From “Unhealthy Dependencies” to Partnerships of Equals
Ambassador Muylle’s reference to “unhealthy dependencies” deserves attention. Whether in critical minerals, pharmaceutical precursors, semiconductors, or energy inputs, Europe’s reliance on concentrated suppliers exposes its strategic vulnerabilities. Yet dependency need not be synonymous with weakness. When grounded in mutual trust and shared benefits, interdependence can evolve into a source of strength.
Africa’s resource wealth, when paired with European technology and governance capacity, could yield precisely that: a partnership of equals. The transformation from dependency to partnership begins with co-ownership. This can be achieved through joint investment structures, knowledge transfer, and transparent governance. A supplier relationship extracts; a partnership empowers. The future of Europe’s strategic autonomy may well depend on how deliberately it cultivates such empowerment.
Belgium’s Long-Term Strength: Anchored in Values
Despite these disruptions, Belgium and Europe remain on solid ground. Our technological leadership, research ecosystems, rule-of-law frameworks, and commitment to sustainability are global benchmarks. The challenge is to deploy these strengths strategically, turning moral capital into competitive advantage.

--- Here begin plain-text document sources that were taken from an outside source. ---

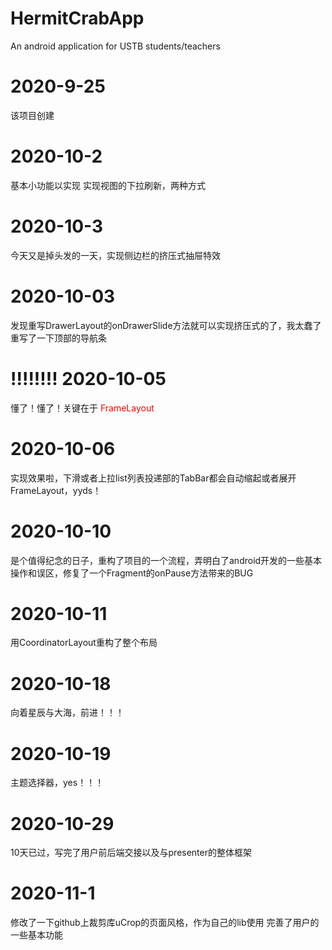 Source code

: # HermitCrabApp
An android application for USTB students/teachers

# 2020-9-25
该项目创建

# 2020-10-2
基本小功能以实现
实现视图的下拉刷新，两种方式

# 2020-10-3
今天又是掉头发的一天，实现侧边栏的挤压式抽屉特效

# 2020-10-03
发现重写DrawerLayout的onDrawerSlide方法就可以实现挤压式的了，我太蠢了
重写了一下顶部的导航条


# !!!!!!!! 2020-10-05

懂了！懂了！关键在于 <font color=red>FrameLayout</font>

# 2020-10-06
实现效果啦，下滑或者上拉list列表投递部的TabBar都会自动缩起或者展开
FrameLayout，yyds！

# 2020-10-10
是个值得纪念的日子，重构了项目的一个流程，弄明白了android开发的一些基本操作和误区，修复了一个Fragment的onPause方法带来的BUG

# 2020-10-11
用CoordinatorLayout重构了整个布局

# 2020-10-18
向着星辰与大海，前进！！！

# 2020-10-19
主题选择器，yes！！！

# 2020-10-29
10天已过，写完了用户前后端交接以及与presenter的整体框架

# 2020-11-1
修改了一下github上裁剪库uCrop的页面风格，作为自己的lib使用
完善了用户的一些基本功能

If Europe can fuse its innovation power with the youthful ingenuity of African partners, it will diversify its value chains. But it will also redefine the ethics of globalisation itself. The future of trade need not be extractive. It can be restorative. And that vision, far from utopian, is already taking shape in pockets of cooperation across continents.
A Table for Solutions: The Nigeria Belgium Luxembourg Business Forum 2025
It is precisely this vision that animates the Nigeria Belgium Luxembourg Business Forum (NBLBF), convening next week in Brussels under the auspices of the CBL-ACP Chamber of Commerce. The Forum brings together policymakers, investors, development finance institutions, and private-sector actors from both continents to move the conversation from diagnosis to delivery.
This year’s edition focuses on energy, sustainable manufacturing, and digital transition. These are the very areas where new value-chain collaborations can thrive. NBLBF 2025 is not merely a networking event; it is a table of solutions, where Belgium’s quest for strategic autonomy meets Africa’s drive for industrial empowerment. It is a space where the spirit of Ambassador Muylle’s reflection —that geopolitics is compelling a reordering of economic reality —is not lamented but leveraged.
By fostering trust-based partnerships, the NBLBF and the CBL-ACP Chamber exemplify what twenty-first-century diplomacy should look like: pragmatic, inclusive, and business-anchored. They offer Belgium and its partners a platform to transform geopolitical inevitability into opportunity. And uncertainty into shared resilience.
Conclusion: Courage in Re-Definition
Ambassador Muylle’s insight captures a broader truth: the post-globalisation world is one where economic sovereignty must be earned, not assumed. For Belgium, this moment calls for courage. It calls for the courage to re-imagine where value is created, who participates, and how prosperity is shared.
Africa, and Nigeria in particular, offers a bridge between necessity and possibility. Through structured partnerships, co-investment, and institutional collaboration, the complex reorganisation ahead can yield not contraction but renewal.
As industries evolve through adaptation, diplomacy must lead the way. As dependencies shift, partnerships must deepen. And as Belgium recalibrates, it must do so not in retreat from the world, but in embrace of a new one: a fairer, more balanced, and profoundly interdependent world.